● **What you have to do**: Every entry below should be returned exactly as it appears, with pictures left out.

● **Saved entries**:
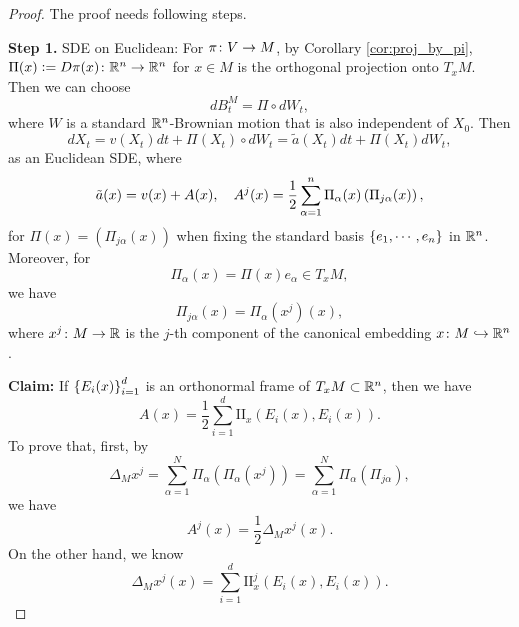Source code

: \begin{proof}
    The proof needs following steps.

    \vspace{0.5em}
    \textbf{Step 1.} SDE on Euclidean: For $\pi \colon V \sto M$, by Corollary \ref{cor:proj_by_pi}, $\Pi(x) \defeq D\pi(x) \colon \R^n \sto \R^n$ for $x \in M$ is the orthogonal projection onto $T_xM$. Then we can choose
    \begin{equation*}
        dB^M_t = \Pi \circ dW_t,
    \end{equation*}
    where $W$ is a standard $\R^n$-Brownian motion that is also independent of $X_0$. Then
    \begin{equation}\label{eq:eucl_ext_diff}
        dX_t = v(X_t)dt + \Pi(X_t) \circ dW_t = \tilde{a}(X_t) dt + \Pi(X_t)dW_t,
    \end{equation}
    as an Euclidean SDE, where
    \begin{equation*}
        \tilde{a}(x) = v(x) + A(x),\quad A^j(x) = \frac{1}{2} \sum_{\alpha = 1}^n \Pi_{\alpha}(x)\bc{\Pi_{j\alpha}(x)},
    \end{equation*}
    for $\Pi(x) = (\Pi_{j\alpha}(x))$ when fixing the standard basis $\bb{e_1,\cdots, e_n}$ in $\R^n$. Moreover, for
    \begin{equation*}
        \Pi_\alpha(x) = \Pi(x)e_\alpha \in T_x M,
    \end{equation*}
    we have
    \begin{equation*}
        \Pi_{j\alpha}(x) = \Pi_\alpha (x^j)(x),
    \end{equation*}
    where $x^j \colon M \sto \R$ is the $j$-th component of the canonical embedding $x \colon M \hookrightarrow \R^n$.
    
    \vspace{0.25em}
    \textbf{Claim:} If $\bb{E_i(x)}_{i=1}^d$ is an orthonormal frame of $T_xM \subset \R^n$, then we have
    \begin{equation*}
        A(x) = \frac{1}{2} \sum_{i=1}^d \mathrm{II}_x(E_i(x),E_i(x)).
    \end{equation*}
    To prove that, first, by
    \begin{equation*}
        \Delta_Mx^j = \sum_{\alpha = 1}^N\Pi_\alpha (\Pi_\alpha(x^j)) = \sum_{\alpha = 1}^N\Pi_\alpha (\Pi_{j\alpha}),
    \end{equation*}
    we have
    \begin{equation*}
        A^j(x) = \frac{1}{2}\Delta_Mx^j(x).
    \end{equation*}
    On the other hand, we know
    \begin{equation*}
        \Delta_Mx^j(x) = \sum_{i=1}^d\mathrm{II}^j_x(E_i(x),E_i(x)).
    \end{equation*}


\end{proof}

● **Expected output**:
Source code

: \begin{proof}
    The proof needs following steps.

    \vspace{0.5em}
    \textbf{Step 1.} SDE on Euclidean: For $\pi \colon V \sto M$, by Corollary \ref{cor:proj_by_pi}, $\Pi(x) \defeq D\pi(x) \colon \R^n \sto \R^n$ for $x \in M$ is the orthogonal projection onto $T_xM$. Then we can choose
    \begin{equation*}
        dB^M_t = \Pi \circ dW_t,
    \end{equation*}
    where $W$ is a standard $\R^n$-Brownian motion that is also independent of $X_0$. Then
    \begin{equation}\label{eq:eucl_ext_diff}
        dX_t = v(X_t)dt + \Pi(X_t) \circ dW_t = \tilde{a}(X_t) dt + \Pi(X_t)dW_t,
    \end{equation}
    as an Euclidean SDE, where
    \begin{equation*}
        \tilde{a}(x) = v(x) + A(x),\quad A^j(x) = \frac{1}{2} \sum_{\alpha = 1}^n \Pi_{\alpha}(x)\bc{\Pi_{j\alpha}(x)},
    \end{equation*}
    for $\Pi(x) = (\Pi_{j\alpha}(x))$ when fixing the standard basis $\bb{e_1,\cdots, e_n}$ in $\R^n$. Moreover, for
    \begin{equation*}
        \Pi_\alpha(x) = \Pi(x)e_\alpha \in T_x M,
    \end{equation*}
    we have
    \begin{equation*}
        \Pi_{j\alpha}(x) = \Pi_\alpha (x^j)(x),
    \end{equation*}
    where $x^j \colon M \sto \R$ is the $j$-th component of the canonical embedding $x \colon M \hookrightarrow \R^n$.
    
    \vspace{0.25em}
    \textbf{Claim:} If $\bb{E_i(x)}_{i=1}^d$ is an orthonormal frame of $T_xM \subset \R^n$, then we have
    \begin{equation*}
        A(x) = \frac{1}{2} \sum_{i=1}^d \mathrm{II}_x(E_i(x),E_i(x)).
    \end{equation*}
    To prove that, first, by
    \begin{equation*}
        \Delta_Mx^j = \sum_{\alpha = 1}^N\Pi_\alpha (\Pi_\alpha(x^j)) = \sum_{\alpha = 1}^N\Pi_\alpha (\Pi_{j\alpha}),
    \end{equation*}
    we have
    \begin{equation*}
        A^j(x) = \frac{1}{2}\Delta_Mx^j(x).
    \end{equation*}
    On the other hand, we know
    \begin{equation*}
        \Delta_Mx^j(x) = \sum_{i=1}^d\mathrm{II}^j_x(E_i(x),E_i(x)).
    \end{equation*}


\end{proof}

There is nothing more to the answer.